Task directions:
The answer must be one number: how many lines of the records contain "Mittell".

Data extracted from a collection:
------------------------------

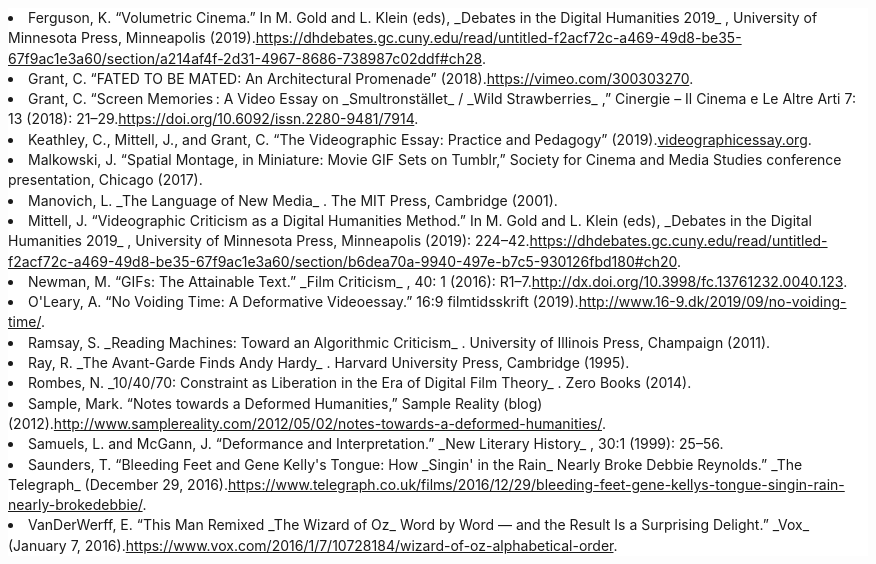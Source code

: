 <li id="ferguson2019">Ferguson, K. “Volumetric Cinema.” In M. Gold and L. Klein (eds), _Debates in the Digital Humanities 2019_ , University of Minnesota Press, Minneapolis (2019).<a href="https://dhdebates.gc.cuny.edu/read/untitled-f2acf72c-a469-49d8-be35-67f9ac1e3a60/section/a214af4f-2d31-4967-8686-738987c02ddf#ch28">https://dhdebates.gc.cuny.edu/read/untitled-f2acf72c-a469-49d8-be35-67f9ac1e3a60/section/a214af4f-2d31-4967-8686-738987c02ddf#ch28</a>.
</li>
<li id="grant2018a">Grant, C. “FATED TO BE MATED: An Architectural Promenade” (2018).<a href="https://vimeo.com/300303270">https://vimeo.com/300303270</a>.
</li>
<li id="grant2018b">Grant, C. “Screen Memories : A Video Essay on _Smultronstället_ / _Wild Strawberries_ ,” Cinergie – Il Cinema e Le Altre Arti 7: 13 (2018): 21–29.<a href="https://doi.org/10.6092/issn.2280-9481/7914">https://doi.org/10.6092/issn.2280-9481/7914</a>.
</li>
<li id="keathley2019">Keathley, C., Mittell, J., and Grant, C. “The Videographic Essay: Practice and Pedagogy” (2019).<a href="http://videographicessay.org/works/videographic-essay/index">videographicessay.org</a>.
</li>
<li id="malkowski2017">Malkowski, J. “Spatial Montage, in Miniature: Movie GIF Sets on Tumblr,” Society for Cinema and Media Studies conference presentation, Chicago (2017).
</li>
<li id="manovich2001">Manovich, L. _The Language of New Media_ . The MIT Press, Cambridge (2001).
</li>
<li id="mittell2019">Mittell, J. “Videographic Criticism as a Digital Humanities Method.” In M. Gold and L. Klein (eds), _Debates in the Digital Humanities 2019_ , University of Minnesota Press, Minneapolis (2019): 224–42.<a href="https://dhdebates.gc.cuny.edu/read/untitled-f2acf72c-a469-49d8-be35-67f9ac1e3a60/section/b6dea70a-9940-497e-b7c5-930126fbd180#ch20">https://dhdebates.gc.cuny.edu/read/untitled-f2acf72c-a469-49d8-be35-67f9ac1e3a60/section/b6dea70a-9940-497e-b7c5-930126fbd180#ch20</a>.
</li>
<li id="newman2016">Newman, M. “GIFs: The Attainable Text.”  _Film Criticism_ , 40: 1 (2016): R1–7.<a href="http://dx.doi.org/10.3998/fc.13761232.0040.123">http://dx.doi.org/10.3998/fc.13761232.0040.123</a>.
</li>
<li id="oleary2019">O'Leary, A. “No Voiding Time: A Deformative Videoessay.” 16:9 filmtidsskrift (2019).<a href="http://www.16-9.dk/2019/09/no-voiding-time/">http://www.16-9.dk/2019/09/no-voiding-time/</a>.
</li>
<li id="ramsay2011">Ramsay, S. _Reading Machines: Toward an Algorithmic Criticism_ . University of Illinois Press, Champaign (2011).
</li>
<li id="ray1995">Ray, R. _The Avant-Garde Finds Andy Hardy_ . Harvard University Press, Cambridge (1995).
</li>
<li id="rombes2014">Rombes, N. _10/40/70: Constraint as Liberation in the Era of Digital Film Theory_ . Zero Books (2014).
</li>
<li id="sample2012">Sample, Mark. “Notes towards a Deformed Humanities,” Sample Reality (blog) (2012).<a href="http://www.samplereality.com/2012/05/02/notes-towards-a-deformed-humanities/">http://www.samplereality.com/2012/05/02/notes-towards-a-deformed-humanities/</a>.
</li>
<li id="samuels1999">Samuels, L. and McGann, J. “Deformance and Interpretation.”  _New Literary History_ , 30:1 (1999): 25–56.
</li>
<li id="saunders2016">Saunders, T. “Bleeding Feet and Gene Kelly's Tongue: How _Singin' in the Rain_ Nearly Broke Debbie Reynolds.”  _The Telegraph_ (December 29, 2016).<a href="https://www.telegraph.co.uk/films/2016/12/29/bleeding-feet-gene-kellys-tongue-singin-rain-nearly-brokedebbie/">https://www.telegraph.co.uk/films/2016/12/29/bleeding-feet-gene-kellys-tongue-singin-rain-nearly-brokedebbie/</a>.
</li>
<li id="vanderwerff2016">VanDerWerff, E. “This Man Remixed _The Wizard of Oz_ Word by Word — and the Result Is a Surprising Delight.”  _Vox_ (January 7, 2016).<a href="https://www.vox.com/2016/1/7/10728184/wizard-of-oz-alphabetical-order">https://www.vox.com/2016/1/7/10728184/wizard-of-oz-alphabetical-order</a>.
</li>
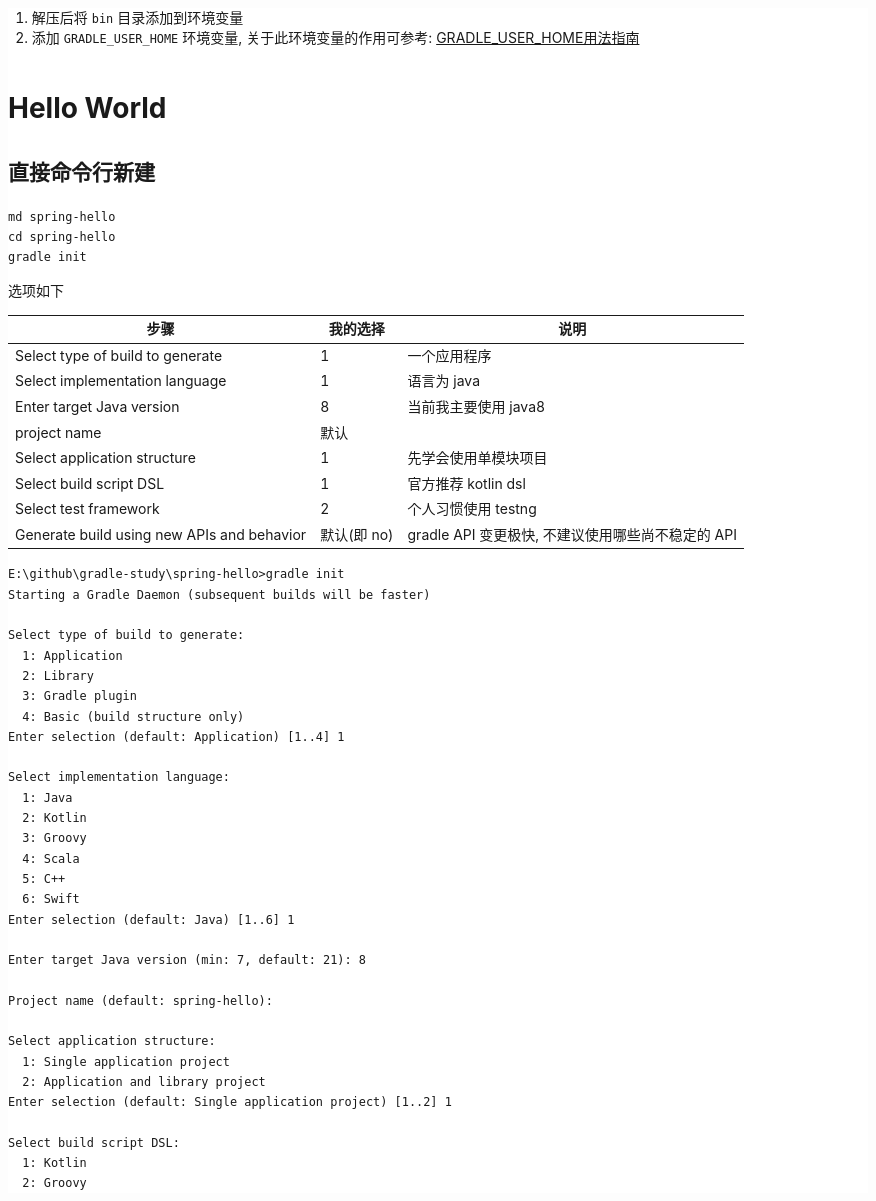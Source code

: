 1. 解压后将 `bin` 目录添加到环境变量
2. 添加 `GRADLE_USER_HOME` 环境变量, 关于此环境变量的作用可参考: [GRADLE_USER_HOME用法指南](https://blog.csdn.net/LG_15011399296/article/details/134333647)

# Hello World

## 直接命令行新建
```
md spring-hello
cd spring-hello
gradle init
```

选项如下

|步骤|我的选择|说明|
|--|--|---|
|Select type of build to generate|1|一个应用程序|
|Select implementation language|1|语言为 java|
|Enter target Java version|8|当前我主要使用 java8|
|project name|默认||
|Select application structure|1|先学会使用单模块项目|
|Select build script DSL|1|官方推荐 kotlin dsl|
|Select test framework|2|个人习惯使用 testng|
|Generate build using new APIs and behavior|默认(即 no)|gradle API 变更极快, 不建议使用哪些尚不稳定的 API|

```
E:\github\gradle-study\spring-hello>gradle init
Starting a Gradle Daemon (subsequent builds will be faster)

Select type of build to generate:
  1: Application
  2: Library
  3: Gradle plugin
  4: Basic (build structure only)
Enter selection (default: Application) [1..4] 1

Select implementation language:
  1: Java
  2: Kotlin
  3: Groovy
  4: Scala
  5: C++
  6: Swift
Enter selection (default: Java) [1..6] 1

Enter target Java version (min: 7, default: 21): 8

Project name (default: spring-hello):

Select application structure:
  1: Single application project
  2: Application and library project
Enter selection (default: Single application project) [1..2] 1

Select build script DSL:
  1: Kotlin
  2: Groovy
```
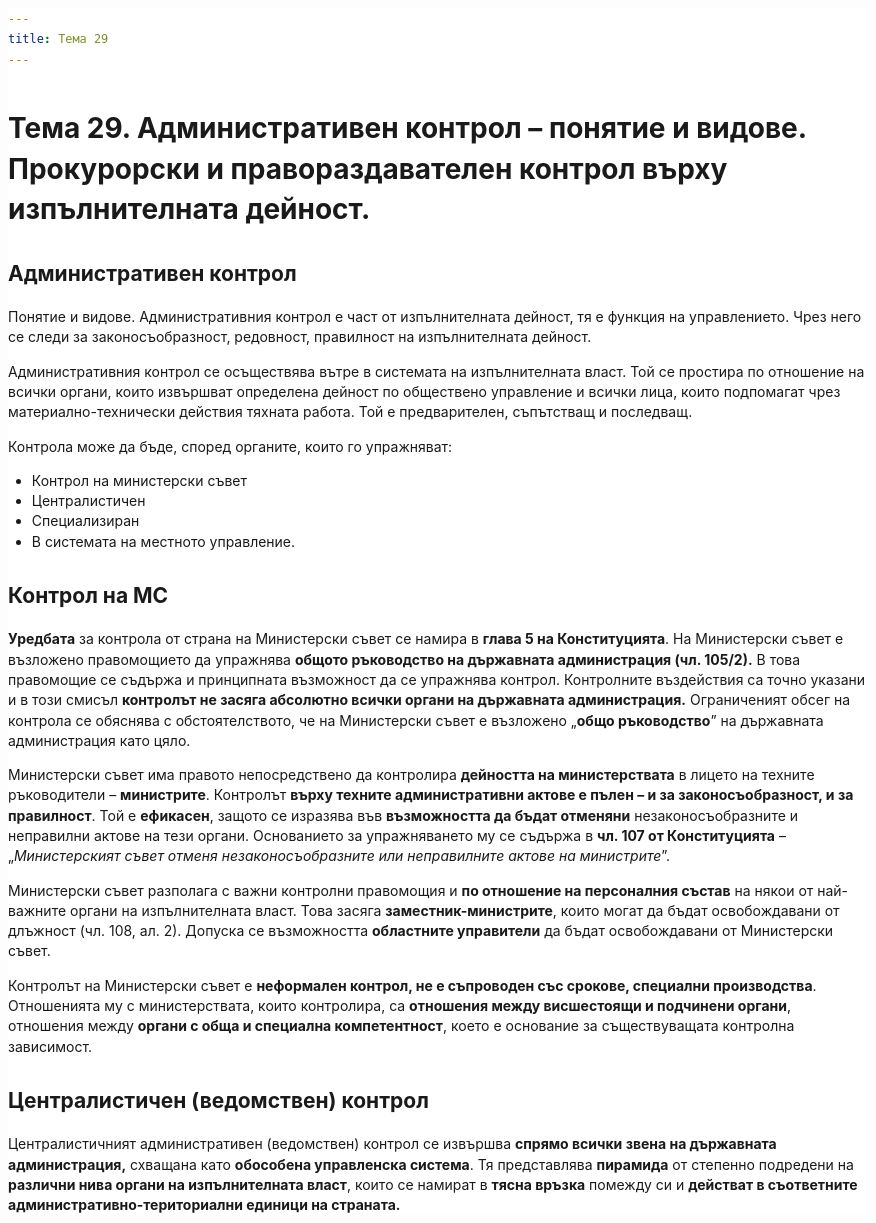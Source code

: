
```yaml
---
title: Тема 29
---
```


# **Тема 29. Административен контрол – понятие и видове. Прокурорски и правораздавателен контрол върху изпълнителната дейност.**
## Административен контрол
Понятие и видове. Административния контрол е част от изпълнителната дейност, тя е функция на управлението. Чрез него се следи за законосъобразност, редовност, правилност на изпълнителната дейност.

Административния контрол се осъществява вътре в системата на изпълнителната власт. Той се простира по отношение на всички органи, които извършват определена дейност по обществено управление и всички лица, които подпомагат чрез материално-технически действия тяхната работа. Той е предварителен, съпътстващ и последващ.

Контрола може да бъде, според органите, които го упражняват:

- Контрол на министерски съвет
- Централистичен
- Специализиран
- В системата на местното управление.

## Контрол на МС
**Уредбата** за контрола от страна на Министерски съвет се намира в **глава 5 на Конституцията**. На Министерски съвет е възложено правомощието да упражнява **общото ръководство на държавната администрация (чл. 105/2).** В това правомощие се съдържа и принципната възможност да се упражнява контрол. Контролните въздействия са точно указани и в този смисъл **контролът не засяга абсолютно всички органи на държавната администрация.** Ограниченият обсег на контрола се обяснява с обстоятелството, че на Министерски съвет е възложено „**общо ръководство**” на държавната администрация като цяло. 

Министерски съвет има правото непосредствено да контролира **дейността на министерствата** в лицето на техните ръководители – **министрите**. Контролът **върху техните административни актове е пълен – и за законосъобразност, и за правилност**. Той е **ефикасен**, защото се изразява във **възможността да бъдат отменяни** незаконосъобразните и неправилни актове на тези органи. Основанието за упражняването му се съдържа в **чл. 107 от Конституцията** – „*Министерският съвет отменя незаконосъобразните или неправилните актове на министрите*”. 

Министерски съвет разполага с важни контролни правомощия и **по отношение на персоналния състав** на някои от най-важните органи на изпълнителната власт. Това засяга **заместник-министрите**, които могат да бъдат освобождавани от длъжност (чл. 108, ал. 2). Допуска се възможността **областните управители** да бъдат освобождавани от Министерски съвет. 

Контролът на Министерски съвет е **неформален контрол, не е съпроводен със срокове, специални производства**. Отношенията му с министерствата, които контролира, са **отношения между висшестоящи и подчинени органи**, отношения между **органи с обща и специална компетентност**, което е основание за съществуващата контролна зависимост.

## Централистичен (ведомствен) контрол 
Централистичният административен (ведомствен) контрол се извършва **спрямо всички звена на държавната администрация,** схващана като **обособена управленска система**. Тя представлява **пирамида** от степенно подредени на **различни нива органи на изпълнителната власт**, които се намират в **тясна връзка** помежду си и **действат в съответните административно-териториални единици на страната.**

------------------------------

Expected answer:
2